Zengi, eğitime olan sevgisi ile Şam, Halep, Hama, Humus ve Baalbek şehirlerinde medreseler inşa etti. Hadis öğrenimi için yaptırılan ilk medrese olan Daru'l-Hadis'i kurdurdu ve birçok kitap vakfetti. Dindar ve adaletli bir hükümdardı. Bu nedenle kendisine halkı tarafından adil hükümdar lakabı verildi.Bu dönemde ayrıca Şam'da, Mısır'da, el-Cezire'de hastaneler kurulmuştur. Buralarda önemli tıp alimleri dersler vermiş, kuvvetli bir tıp ekolü doğmuştur.
Mazlum ve mağrur Halep'in cesur önderi Nureddin Zengi kimdir?

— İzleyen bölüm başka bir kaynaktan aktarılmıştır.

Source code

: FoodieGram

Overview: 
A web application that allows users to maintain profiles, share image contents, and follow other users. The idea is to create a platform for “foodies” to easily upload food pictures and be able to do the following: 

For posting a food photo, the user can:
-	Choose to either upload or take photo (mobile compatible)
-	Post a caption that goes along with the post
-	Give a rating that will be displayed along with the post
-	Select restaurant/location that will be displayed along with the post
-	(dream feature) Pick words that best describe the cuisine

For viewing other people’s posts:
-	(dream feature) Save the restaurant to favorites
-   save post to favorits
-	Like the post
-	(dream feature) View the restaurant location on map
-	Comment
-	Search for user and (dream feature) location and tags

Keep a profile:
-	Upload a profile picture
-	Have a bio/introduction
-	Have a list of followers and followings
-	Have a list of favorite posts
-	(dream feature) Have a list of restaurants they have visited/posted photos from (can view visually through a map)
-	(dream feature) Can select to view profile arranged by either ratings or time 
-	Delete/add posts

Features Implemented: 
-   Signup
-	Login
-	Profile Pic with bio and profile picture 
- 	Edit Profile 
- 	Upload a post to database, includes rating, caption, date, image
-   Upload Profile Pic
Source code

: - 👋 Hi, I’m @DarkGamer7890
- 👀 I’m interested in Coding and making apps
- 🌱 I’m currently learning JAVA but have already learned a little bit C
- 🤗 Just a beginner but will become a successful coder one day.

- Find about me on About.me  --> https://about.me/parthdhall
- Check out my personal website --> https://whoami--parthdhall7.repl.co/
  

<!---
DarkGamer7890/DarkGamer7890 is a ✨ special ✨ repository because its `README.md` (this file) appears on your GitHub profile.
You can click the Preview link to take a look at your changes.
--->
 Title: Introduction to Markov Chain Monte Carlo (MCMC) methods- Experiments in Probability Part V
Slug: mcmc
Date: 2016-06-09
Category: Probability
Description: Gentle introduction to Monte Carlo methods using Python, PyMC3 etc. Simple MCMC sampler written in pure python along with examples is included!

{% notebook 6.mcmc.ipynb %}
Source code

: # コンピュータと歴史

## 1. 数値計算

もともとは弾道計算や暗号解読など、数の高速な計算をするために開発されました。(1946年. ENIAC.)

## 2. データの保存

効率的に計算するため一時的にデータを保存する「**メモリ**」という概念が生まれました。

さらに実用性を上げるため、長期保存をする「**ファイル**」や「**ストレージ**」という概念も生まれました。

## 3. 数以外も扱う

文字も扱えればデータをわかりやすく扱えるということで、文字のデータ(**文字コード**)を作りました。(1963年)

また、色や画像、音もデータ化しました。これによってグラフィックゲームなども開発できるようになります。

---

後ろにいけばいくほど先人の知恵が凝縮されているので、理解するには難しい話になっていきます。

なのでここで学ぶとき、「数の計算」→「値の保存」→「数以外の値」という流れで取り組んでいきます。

Eyyubiler döneminde yaşayan ünlü hekim Dahvar, tıptaki başarısı ve yetiştirdiği talebeleriyle döneminin en önemli hekimlerinden biri olmuş, müreffeh ve itibarlı bir hayat sürmüştür. Hekimliği yanında çoğu tıbba dair yüzden fazla kitap istinsah eden Dahvar, ayrıca felsefe, astronomi ve astroloji dersleri almış ve bu sahalarda birçok değerli kitap toplamıştır. Evini medrese olarak vakfetmiş, buranın masraflarını karşılamak için de mülk ve arazi tahsis etmiştir. Ölümünden sonra tıp medresesi olarak kullanılan evinde vasiyeti üzerine önemli tıp âlimleri tarafından dersler verilmeye devam etmiştir.

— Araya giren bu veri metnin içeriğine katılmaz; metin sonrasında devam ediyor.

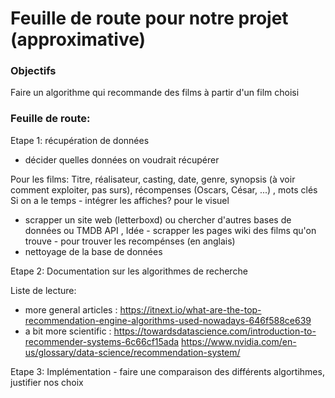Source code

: # Feuille de route pour notre projet (approximative) 
### Objectifs
Faire un algorithme qui recommande des films à partir d'un film choisi

### Feuille de route: 

Etape 1: récupération de données 

- décider quelles données on voudrait récupérer 

Pour les films: 
Titre, réalisateur, casting, date, genre, synopsis (à voir comment exploiter, pas surs), récompenses (Oscars, César, ...)
 , mots clés
Si on a le temps - intégrer les affiches? pour le visuel 
- scrapper un site web (letterboxd) ou chercher d'autres bases de données ou  TMDB API , Idée - scrapper les pages wiki des films qu'on trouve - pour trouver les recompénses (en anglais) 
- nettoyage de la base de données

Etape 2: Documentation sur les algorithmes de recherche 

Liste de lecture: 

- more general articles :
https://itnext.io/what-are-the-top-recommendation-engine-algorithms-used-nowadays-646f588ce639
- a bit more scientific : 
https://towardsdatascience.com/introduction-to-recommender-systems-6c66cf15ada
https://www.nvidia.com/en-us/glossary/data-science/recommendation-system/


Etape 3: 
Implémentation - faire une comparaison des différents algortihmes, justifier nos choix 








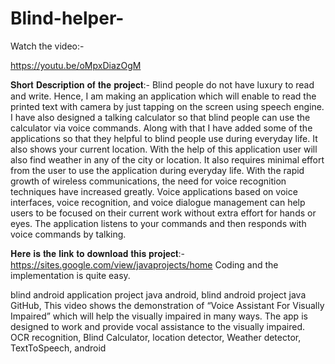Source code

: # Blind-helper-

Watch the video:-

https://youtu.be/oMpxDiazOgM



𝐒𝐡𝐨𝐫𝐭 𝐃𝐞𝐬𝐜𝐫𝐢𝐩𝐭𝐢𝐨𝐧 𝐨𝐟 𝐭𝐡𝐞 𝐩𝐫𝐨𝐣𝐞𝐜𝐭:-
Blind people do not have luxury to read and write. Hence, I am making an 
application which will enable to read the printed text with camera by just tapping on the screen using speech engine. I have also designed a talking calculator so that blind people can use the calculator via voice commands. Along with that I have added some of the applications so that they helpful to blind people use during everyday life. It also shows your current location. With the help of this application user  will also find weather in any of the city or location. It also requires minimal effort from the user to use the application during everyday life. With the rapid growth of wireless communications, the need for voice recognition techniques have increased greatly. Voice applications based on voice interfaces, voice recognition, and voice dialogue management can help users to be focused on their current work without extra effort for hands or eyes. The application listens to your 
commands and then responds with voice commands by talking.

𝐇𝐞𝐫𝐞 𝐢𝐬 𝐭𝐡𝐞 𝐥𝐢𝐧𝐤 𝐭𝐨 𝐝𝐨𝐰𝐧𝐥𝐨𝐚𝐝 𝐭𝐡𝐢𝐬 𝐩𝐫𝐨𝐣𝐞𝐜𝐭:-
https://sites.google.com/view/javaprojects/home
Coding and the implementation is quite easy.

blind android application project java android,
blind android project java GitHub,
This video shows the demonstration of “Voice Assistant For Visually Impaired” which will help the visually impaired in many ways. The app is designed to work and provide vocal assistance to the visually impaired.
OCR recognition, Blind Calculator, 
location detector, Weather detector, TextToSpeech, android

Selahaddin devrinde Dımaşk'da 2, Musul'da 4, Harran'da 2, Kahire, Halep, Hama, Rakka, Mardin, Nusaybin ve Kudüs'te birer hastane vardı. Tıp talebeleri hatta tabipler dahi verilen derslere katılırdı. Bu devirde eğitim, hastanelerde, medreselerde ve evlerde verilirdi. Dımaşk'ta ed- Dahvar, Kahire'de el-Bağdadi evlerinde dersler verirlerdi.
Nureddin Mahmud Zengi tıp okulunda pratisyenler bazı günlerde Sultan Nureddin'in huzurunda toplanarak tıbbi konularda tartışma yaparlardı. Bu tıp okulundan mezun olan tanınmış Müslüman hekimler arasında 13'üncü yüzyılda küçük kan dolaşımını keşfederek insan fizyolojisinin anlaşılmasında yeni bir adım atılmasını sağlayan İbnü'n-Nefis de yer alıyordu.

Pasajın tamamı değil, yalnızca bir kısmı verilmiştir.